I would love to see the real traffic analysis that resulted in the road removal because this explanation does not apply directly. There is no such thing as a road that, when traveled by only one car and being the same length as a 20-minute road, takes only 1/10 of a minute to drive. I have no doubt that the reason was directly similar, but I would like to see the actual math.
It's isn't maths as such here, but human behaviour. In reality there isn't just the one car on the road though. There are hundreds/thousands of cars in reality in cities. All with drivers wanting to go the fastest route. Thus choking said fastest route.
This is just a mathematical model, however there are many examples where this worked in real-life scenarios. You can think of it like that: the road that takes T/10 minutes to take is small road where traffic heavily influences the travel time and the road where it always takes 20 minutes to travel by is a wide highway.
There are example of the phenomenon on Wikipedia. As the other commenter pointed out, this is just a model. Not all aspect are going to be true to life. The key feature represented T/10 equation is not necessarily the specific numerical value (i.e. nobody is claiming that you could drive a "20 minute road" in 1/th of a minute), but rather that travel time is dependent on total traffic volume, which absolutely is true in the real world. That's why driving at rush hour on a Monday, you're typically find things a bit slower than midday on the weekend. Also, I think you have you're reasoning backwards. The way to conceptualize this situation is not that something like an hour long drive can be done 6 minutes if nobody else is on the road. Obviously no car is going to be able to drive 5 miles in say 1 minute. Rather, the point is that what would normally be a 5 minute drive when no cars on on the road can easily become a 30 minute drive when there is a ton of traffic. Again, you probably have experience with this yourself. In other words, this model is not saying that your car goes *faster* than it's *normal* speed when there are *no* other cars on the road. It's saying that your car goes *slower* than it's *normal* speed when there are *a lot* of other cars on the road.
@@cwm9686 This video presented "actual" math. If you're talking about an actual real world example of this occurring, that's a different story, and this video obviously doesn't provide that, but the math in here is "actual" math and the reasoning is perfectly valid. In math you often show that something is possible under certain circumstances, and that's exactly what this model has done. Real world examples of this phenomenon may be common or they may be rare, but the point of Braess' paradox is just to show that it is conceptually possible to run into scenarios where adding more routes to a network actually slows things down, and the math used in the video successfully demonstrates that. Whether the numbers come from a real world example or not is irrelevant. That being said, the Wikipedia article does mention a few real world examples without getting into the numerical details. Apparently the phenomenon has been observed when some roads in New York city were closed. The article mentions a few other examples too.
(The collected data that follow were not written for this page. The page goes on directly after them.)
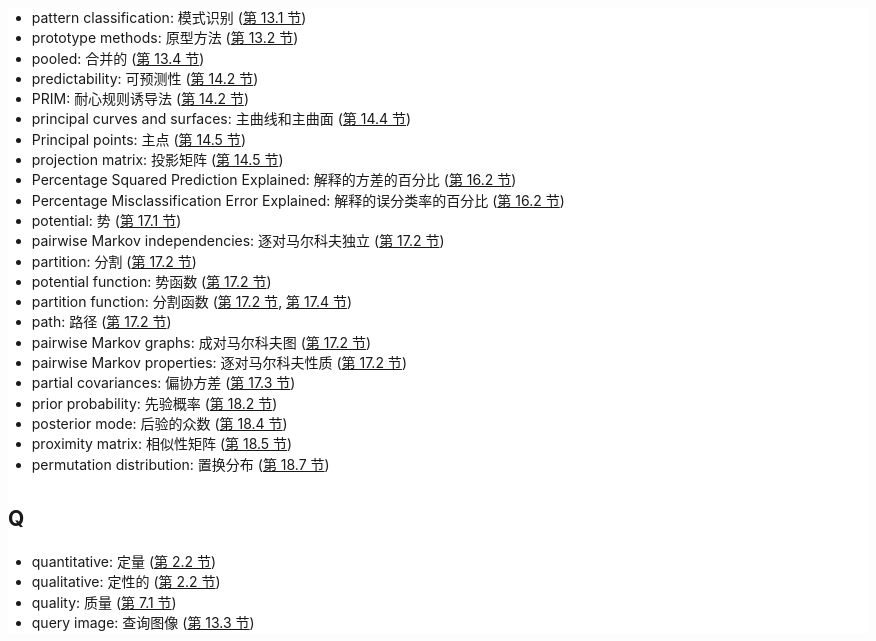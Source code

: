 - pattern classification: 模式识别 ([第 13.1 节](13-Prototype-Methods-and-Nearest-Neighbors/13.1-Introduction/index.html))
- prototype methods: 原型方法 ([第 13.2 节](13-Prototype-Methods-and-Nearest-Neighbors/13.2-Prototype-Methods/index.html))
- pooled: 合并的 ([第 13.4 节](13-Prototype-Methods-and-Nearest-Neighbors/13.4-Adaptive-Nearest-Neighbor-Methods/index.html))
- predictability: 可预测性 ([第 14.2 节](14-Unsupervised-Learning/14.2-Association-Rules/index.html))
- PRIM: 耐心规则诱导法 ([第 14.2 节](14-Unsupervised-Learning/14.2-Association-Rules/index.html))
- principal curves and surfaces: 主曲线和主曲面 ([第 14.4 节](14-Unsupervised-Learning/14.4-Self-Organizing-Maps/index.html))
- Principal points: 主点 ([第 14.5 节](14-Unsupervised-Learning/14.5-Principal-Components-Curves-and-Surfaces/index.html))
- projection matrix: 投影矩阵 ([第 14.5 节](14-Unsupervised-Learning/14.5-Principal-Components-Curves-and-Surfaces/index.html))
- Percentage Squared Prediction Explained: 解释的方差的百分比 ([第 16.2 节](16-Ensemble-Learning/16.2-Boosting-and-Regularization-Paths/index.html))
- Percentage Misclassification Error Explained: 解释的误分类率的百分比 ([第 16.2 节](16-Ensemble-Learning/16.2-Boosting-and-Regularization-Paths/index.html))
- potential: 势 ([第 17.1 节](17-Undirected-Graphical-Models/17.1-Introduction/index.html))
- pairwise Markov independencies: 逐对马尔科夫独立 ([第 17.2 节](17-Undirected-Graphical-Models/17.2-Markov-Graphs-and-Their-Properties/index.html))
- partition: 分割 ([第 17.2 节](17-Undirected-Graphical-Models/17.2-Markov-Graphs-and-Their-Properties/index.html))
- potential function: 势函数 ([第 17.2 节](17-Undirected-Graphical-Models/17.2-Markov-Graphs-and-Their-Properties/index.html))
- partition function: 分割函数 ([第 17.2 节](17-Undirected-Graphical-Models/17.2-Markov-Graphs-and-Their-Properties/index.html), [第 17.4 节](17-Undirected-Graphical-Models/17.4-Undirected-Graphical-Models-for-Discrete-Variables/index.html))
- path: 路径 ([第 17.2 节](17-Undirected-Graphical-Models/17.2-Markov-Graphs-and-Their-Properties/index.html))
- pairwise Markov graphs: 成对马尔科夫图 ([第 17.2 节](17-Undirected-Graphical-Models/17.2-Markov-Graphs-and-Their-Properties/index.html))
- pairwise Markov properties: 逐对马尔科夫性质 ([第 17.2 节](17-Undirected-Graphical-Models/17.2-Markov-Graphs-and-Their-Properties/index.html))
- partial covariances: 偏协方差 ([第 17.3 节](17-Undirected-Graphical-Models/17.3-Undirected-Graphical-Models-for-Continuous-Variables/index.html))
- prior probability: 先验概率 ([第 18.2 节](18-High-Dimensional-Problems/18.2-Diagonal-Linear-Discriminant-Analysis-and-Nearest-Shrunken-Centroids/index.html))
- posterior mode: 后验的众数 ([第 18.4 节](18-High-Dimensional-Problems/18.4-Linear-Classifiers-with-L1-Regularization/index.html))
- proximity matrix: 相似性矩阵 ([第 18.5 节](18-High-Dimensional-Problems/18.5-Classification-When-Features-are-Unavailable/index.html))
- permutation distribution: 置换分布 ([第 18.7 节](18-High-Dimensional-Problems/18.7-Feature-Assessment-and-the-Multiple-Testing-Problem/index.html))

## Q
- quantitative: 定量 ([第 2.2 节](02-Overview-of-Supervised-Learning/2.2-Variable-Types-and-Terminology/index.html))
- qualitative: 定性的 ([第 2.2 节](02-Overview-of-Supervised-Learning/2.2-Variable-Types-and-Terminology/index.html))
- quality: 质量 ([第 7.1 节](07-Model-Assessment-and-Selection/7.1-Introduction/index.html))
- query image: 查询图像 ([第 13.3 节](13-Prototype-Methods-and-Nearest-Neighbors/13.3-k-Nearest-Neighbor-Classifiers/index.html))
ahem. The first example assumes a lot of stuff. If the driver's would estimate the time locally then the answer would be different. More specifically, the bottom road would get ALL the traffic. (the first half of the bottom road would be faster until the last driver takes the bottom road)
maybe they meet in the middle but prior to adding the route it has a barrier. the route is created by removing the barrier. Since the routes touch it takes zero time to travel (not counting potential traffic light or stop sign to control flow)
That is how some systems work, but they can also work in reverse. For example, keeping the road open for the 20/20 side at all times could save you a lot of traffic because there are people who dont care about time and just want to save gas. Let alone that if, somehow, traffic peaks over 200, it would actually be the faster route too.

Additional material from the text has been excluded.